■ Directions for this task
In the entries that follow, find each line with the word "back" and copy it.

══════════

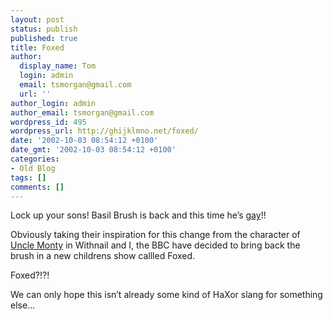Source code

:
 ```yaml
---
layout: post
status: publish
published: true
title: Foxed
author:
  display_name: Tom
  login: admin
  email: tsmorgan@gmail.com
  url: ''
author_login: admin
author_email: tsmorgan@gmail.com
wordpress_id: 495
wordpress_url: http://ghijklmno.net/foxed/
date: '2002-10-03 08:54:12 +0100'
date_gmt: '2002-10-03 08:54:12 +0100'
categories:
- Old Blog
tags: []
comments: []
---
```

<!-- more -->

<p>Lock up your sons! Basil Brush is back and this time he&#8217;s <a href="http://www.ananova.com/news/story/sm_683209.html">gay</a>!!</p>

<p>Obviously taking their inspiration for this change from the character of <a href="http://www.droogz.co.uk/movies/WITHNAIL/monty05.jpg">Uncle Monty</a> in Withnail and I, the BBC have decided to bring back the brush in a new childrens show callled Foxed.</p>

<p>Foxed?!?!</p>

<p>We can only hope this isn&#8217;t already some kind of HaXor slang for something else...</p>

══════════

■ Written solution
<p>Lock up your sons! Basil Brush is back and this time he&#8217;s <a href="http://www.ananova.com/news/story/sm_683209.html">gay</a>!!</p>
<p>Obviously taking their inspiration for this change from the character of <a href="http://www.droogz.co.uk/movies/WITHNAIL/monty05.jpg">Uncle Monty</a> in Withnail and I, the BBC have decided to bring back the brush in a new childrens show callled Foxed.</p>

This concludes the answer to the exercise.